_Exercise aim_:
Repeat exactly the lines that run from the one containing "Optional. Aufbewahrung-Typ." to the end of the data, and leave out all others.

_Data for this exercise_:

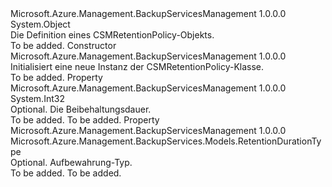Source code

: <Type Name="CSMRetentionPolicy" FullName="Microsoft.Azure.Management.BackupServices.Models.CSMRetentionPolicy">
  <TypeSignature Language="C#" Value="public class CSMRetentionPolicy" />
  <TypeSignature Language="ILAsm" Value=".class public auto ansi beforefieldinit CSMRetentionPolicy extends System.Object" />
  <TypeSignature Language="DocId" Value="T:Microsoft.Azure.Management.BackupServices.Models.CSMRetentionPolicy" />
  <TypeSignature Language="VB.NET" Value="Public Class CSMRetentionPolicy" />
  <TypeSignature Language="F#" Value="type CSMRetentionPolicy = class" />
  <AssemblyInfo>
    <AssemblyName>Microsoft.Azure.Management.BackupServicesManagement</AssemblyName>
    <AssemblyVersion>1.0.0.0</AssemblyVersion>
  </AssemblyInfo>
  <Base>
    <BaseTypeName>System.Object</BaseTypeName>
  </Base>
  <Interfaces />
  <Docs>
    <summary>
            Die Definition eines CSMRetentionPolicy-Objekts.
            </summary>
    <remarks>To be added.</remarks>
  </Docs>
  <Members>
    <Member MemberName=".ctor">
      <MemberSignature Language="C#" Value="public CSMRetentionPolicy ();" />
      <MemberSignature Language="ILAsm" Value=".method public hidebysig specialname rtspecialname instance void .ctor() cil managed" />
      <MemberSignature Language="DocId" Value="M:Microsoft.Azure.Management.BackupServices.Models.CSMRetentionPolicy.#ctor" />
      <MemberSignature Language="VB.NET" Value="Public Sub New ()" />
      <MemberType>Constructor</MemberType>
      <AssemblyInfo>
        <AssemblyName>Microsoft.Azure.Management.BackupServicesManagement</AssemblyName>
        <AssemblyVersion>1.0.0.0</AssemblyVersion>
      </AssemblyInfo>
      <Parameters />
      <Docs>
        <summary>
            Initialisiert eine neue Instanz der CSMRetentionPolicy-Klasse.
            </summary>
        <remarks>To be added.</remarks>
      </Docs>
    </Member>
    <Member MemberName="RetentionDuration">
      <MemberSignature Language="C#" Value="public int RetentionDuration { get; set; }" />
      <MemberSignature Language="ILAsm" Value=".property instance int32 RetentionDuration" />
      <MemberSignature Language="DocId" Value="P:Microsoft.Azure.Management.BackupServices.Models.CSMRetentionPolicy.RetentionDuration" />
      <MemberSignature Language="VB.NET" Value="Public Property RetentionDuration As Integer" />
      <MemberSignature Language="F#" Value="member this.RetentionDuration : int with get, set" Usage="Microsoft.Azure.Management.BackupServices.Models.CSMRetentionPolicy.RetentionDuration" />
      <MemberType>Property</MemberType>
      <AssemblyInfo>
        <AssemblyName>Microsoft.Azure.Management.BackupServicesManagement</AssemblyName>
        <AssemblyVersion>1.0.0.0</AssemblyVersion>
      </AssemblyInfo>
      <ReturnValue>
        <ReturnType>System.Int32</ReturnType>
      </ReturnValue>
      <Docs>
        <summary>
            Optional. Die Beibehaltungsdauer.
            </summary>
        <value>To be added.</value>
        <remarks>To be added.</remarks>
      </Docs>
    </Member>
    <Member MemberName="RetentionType">
      <MemberSignature Language="C#" Value="public Microsoft.Azure.Management.BackupServices.Models.RetentionDurationType RetentionType { get; set; }" />
      <MemberSignature Language="ILAsm" Value=".property instance valuetype Microsoft.Azure.Management.BackupServices.Models.RetentionDurationType RetentionType" />
      <MemberSignature Language="DocId" Value="P:Microsoft.Azure.Management.BackupServices.Models.CSMRetentionPolicy.RetentionType" />
      <MemberSignature Language="VB.NET" Value="Public Property RetentionType As RetentionDurationType" />
      <MemberSignature Language="F#" Value="member this.RetentionType : Microsoft.Azure.Management.BackupServices.Models.RetentionDurationType with get, set" Usage="Microsoft.Azure.Management.BackupServices.Models.CSMRetentionPolicy.RetentionType" />
      <MemberType>Property</MemberType>
      <AssemblyInfo>
        <AssemblyName>Microsoft.Azure.Management.BackupServicesManagement</AssemblyName>
        <AssemblyVersion>1.0.0.0</AssemblyVersion>
      </AssemblyInfo>
      <ReturnValue>
        <ReturnType>Microsoft.Azure.Management.BackupServices.Models.RetentionDurationType</ReturnType>
      </ReturnValue>
      <Docs>
        <summary>
            Optional. Aufbewahrung-Typ.
            </summary>
        <value>To be added.</value>
        <remarks>To be added.</remarks>
      </Docs>
    </Member>
  </Members>
</Type>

_Reply_:
            Optional. Aufbewahrung-Typ.
            </summary>
        <value>To be added.</value>
        <remarks>To be added.</remarks>
      </Docs>
    </Member>
  </Members>
</Type>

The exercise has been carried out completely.